### Brief
Give only a number in reply. It should be how many lines in the records contain the string "recommendations".

** Material for the task follows **

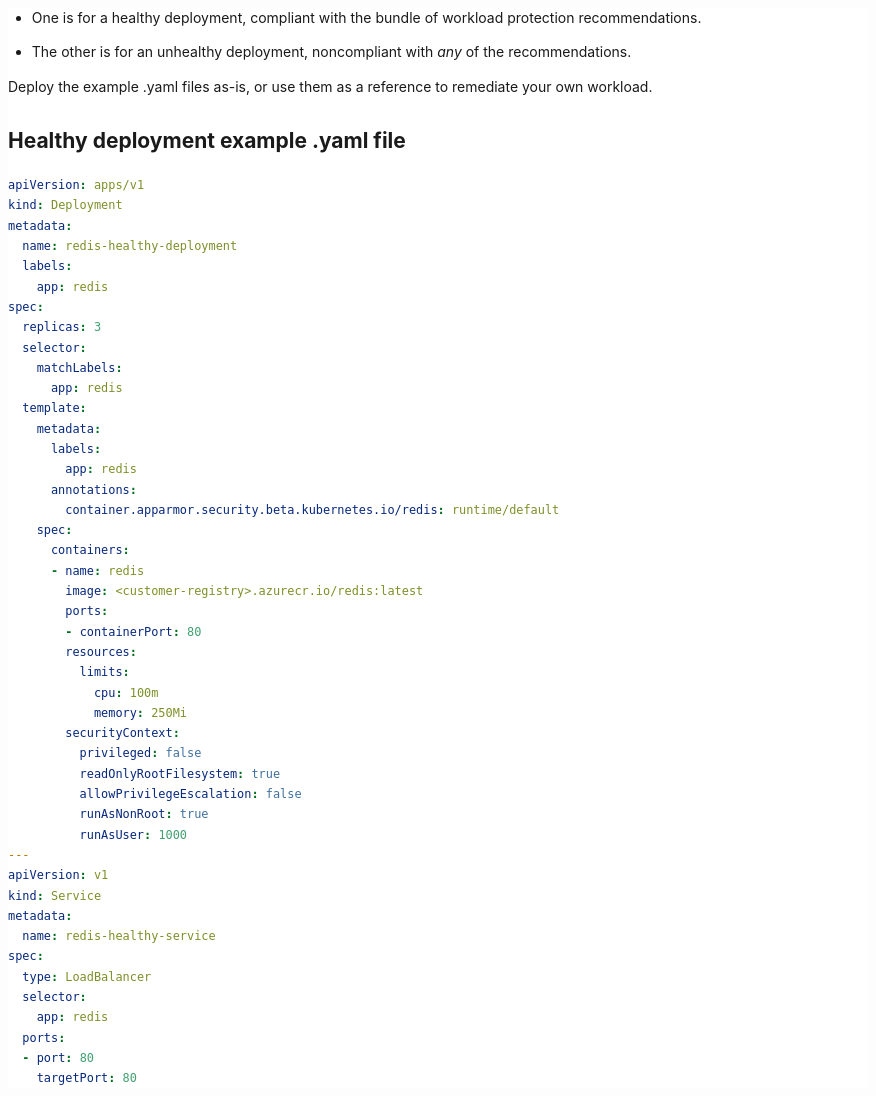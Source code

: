 - One is for a healthy deployment, compliant with the bundle of workload protection recommendations.

- The other is for an unhealthy deployment, noncompliant with *any* of the recommendations.

Deploy the example .yaml files as-is, or use them as a reference to remediate your own workload.  

## Healthy deployment example .yaml file

```yml
apiVersion: apps/v1
kind: Deployment
metadata:
  name: redis-healthy-deployment
  labels:
    app: redis
spec:
  replicas: 3
  selector:
    matchLabels:
      app: redis
  template:
    metadata:
      labels:
        app: redis
      annotations:
        container.apparmor.security.beta.kubernetes.io/redis: runtime/default
    spec:
      containers:
      - name: redis
        image: <customer-registry>.azurecr.io/redis:latest
        ports:
        - containerPort: 80
        resources:
          limits:
            cpu: 100m
            memory: 250Mi
        securityContext:
          privileged: false
          readOnlyRootFilesystem: true
          allowPrivilegeEscalation: false
          runAsNonRoot: true
          runAsUser: 1000
---
apiVersion: v1
kind: Service
metadata:
  name: redis-healthy-service
spec:
  type: LoadBalancer
  selector:
    app: redis
  ports:
  - port: 80
    targetPort: 80
```
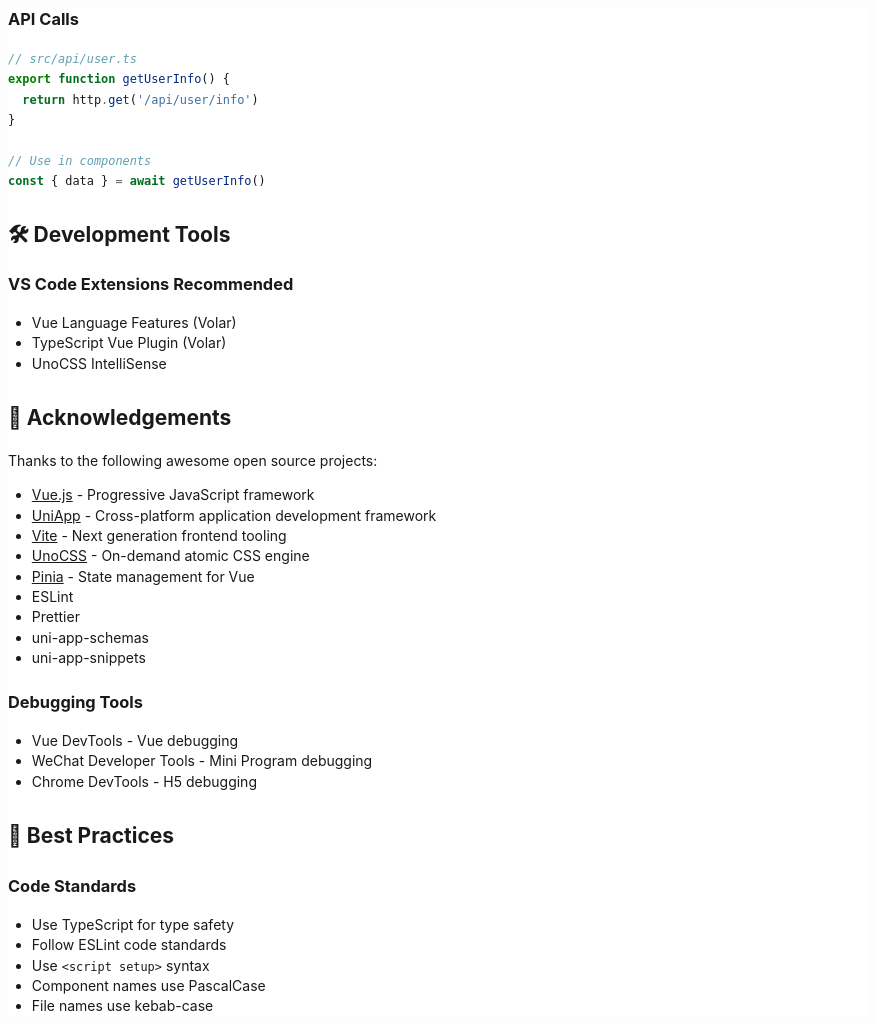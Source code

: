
 ```typescript
```

### API Calls

```typescript
// src/api/user.ts
export function getUserInfo() {
  return http.get('/api/user/info')
}

// Use in components
const { data } = await getUserInfo()
```

## 🛠 Development Tools

### VS Code Extensions Recommended

- Vue Language Features (Volar)
- TypeScript Vue Plugin (Volar)
- UnoCSS IntelliSense

## 🙏 Acknowledgements

Thanks to the following awesome open source projects:

- [Vue.js](https://vuejs.org/) - Progressive JavaScript framework
- [UniApp](https://uniapp.dcloud.io/) - Cross-platform application development framework
- [Vite](https://vitejs.dev/) - Next generation frontend tooling
- [UnoCSS](https://unocss.dev/) - On-demand atomic CSS engine
- [Pinia](https://pinia.vuejs.org/) - State management for Vue
- ESLint
- Prettier
- uni-app-schemas
- uni-app-snippets

### Debugging Tools

- Vue DevTools - Vue debugging
- WeChat Developer Tools - Mini Program debugging
- Chrome DevTools - H5 debugging

## 📝 Best Practices

### Code Standards

- Use TypeScript for type safety
- Follow ESLint code standards
- Use `<script setup>` syntax
- Component names use PascalCase
- File names use kebab-case
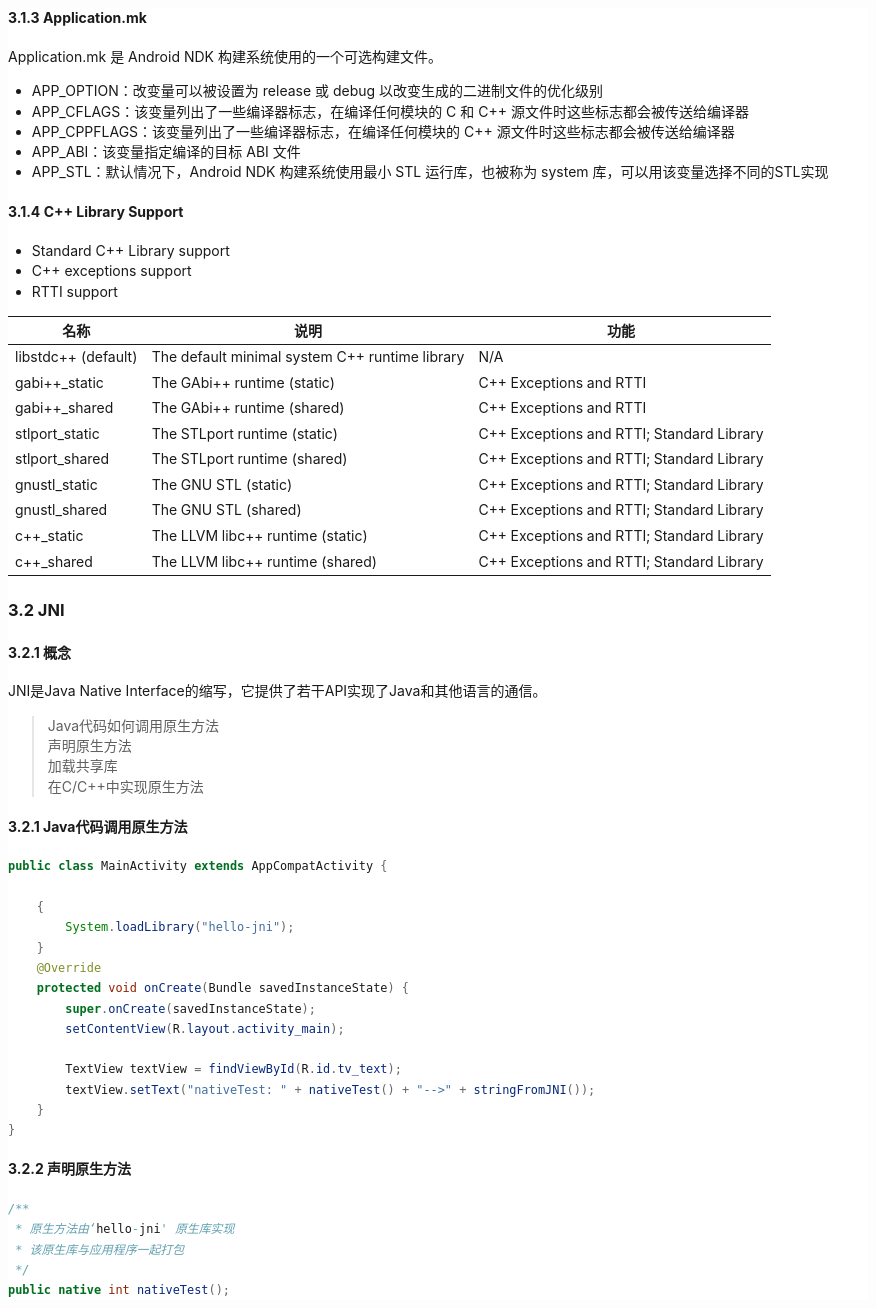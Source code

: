 #### 3.1.3 Application.mk
Application.mk 是 Android NDK 构建系统使用的一个可选构建文件。  
* APP_OPTION：改变量可以被设置为 release 或 debug 以改变生成的二进制文件的优化级别  
* APP_CFLAGS：该变量列出了一些编译器标志，在编译任何模块的 C 和 C++ 源文件时这些标志都会被传送给编译器  
* APP_CPPFLAGS：该变量列出了一些编译器标志，在编译任何模块的 C++ 源文件时这些标志都会被传送给编译器  
* APP_ABI：该变量指定编译的目标 ABI 文件  
* APP_STL：默认情况下，Android NDK 构建系统使用最小 STL 运行库，也被称为 system 库，可以用该变量选择不同的STL实现  
 
#### 3.1.4 C++ Library Support
* Standard C++ Library support  
* C++ exceptions support  
* RTTI support  
 
名称                 | 说明                                           | 功能  
------------------- | ---------------------------------------------- | ------------------------------------------  
libstdc++ (default) | The default minimal system C++ runtime library | N/A
gabi++_static       | The GAbi++ runtime (static)                    | C++ Exceptions and RTTI
gabi++_shared       | The GAbi++ runtime (shared)                    | C++ Exceptions and RTTI
stlport_static      | The STLport runtime (static)                   | C++ Exceptions and RTTI; Standard Library
stlport_shared      | The STLport runtime (shared)                   | C++ Exceptions and RTTI; Standard Library
gnustl_static       | The GNU STL (static)                           | C++ Exceptions and RTTI; Standard Library
gnustl_shared       | The GNU STL (shared)                           | C++ Exceptions and RTTI; Standard Library
c++_static          | The LLVM libc++ runtime (static)               | C++ Exceptions and RTTI; Standard Library
c++_shared          | The LLVM libc++ runtime (shared)               | C++ Exceptions and RTTI; Standard Library  

### 3.2 JNI 
#### 3.2.1 概念
JNI是Java Native Interface的缩写，它提供了若干API实现了Java和其他语言的通信。  
> Java代码如何调用原生方法  
> 声明原生方法  
> 加载共享库  
> 在C/C++中实现原生方法  
#### 3.2.1 Java代码调用原生方法 
```java 
public class MainActivity extends AppCompatActivity {

    {
        System.loadLibrary("hello-jni");
    }
    @Override
    protected void onCreate(Bundle savedInstanceState) {
        super.onCreate(savedInstanceState);
        setContentView(R.layout.activity_main);

        TextView textView = findViewById(R.id.tv_text);
        textView.setText("nativeTest: " + nativeTest() + "-->" + stringFromJNI());
    }
}
```
#### 3.2.2 声明原生方法
```java
/**
 * 原生方法由‘hello-jni' 原生库实现
 * 该原生库与应用程序一起打包
 */
public native int nativeTest();
```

** End of Material for the task **

### Solution to the problem
2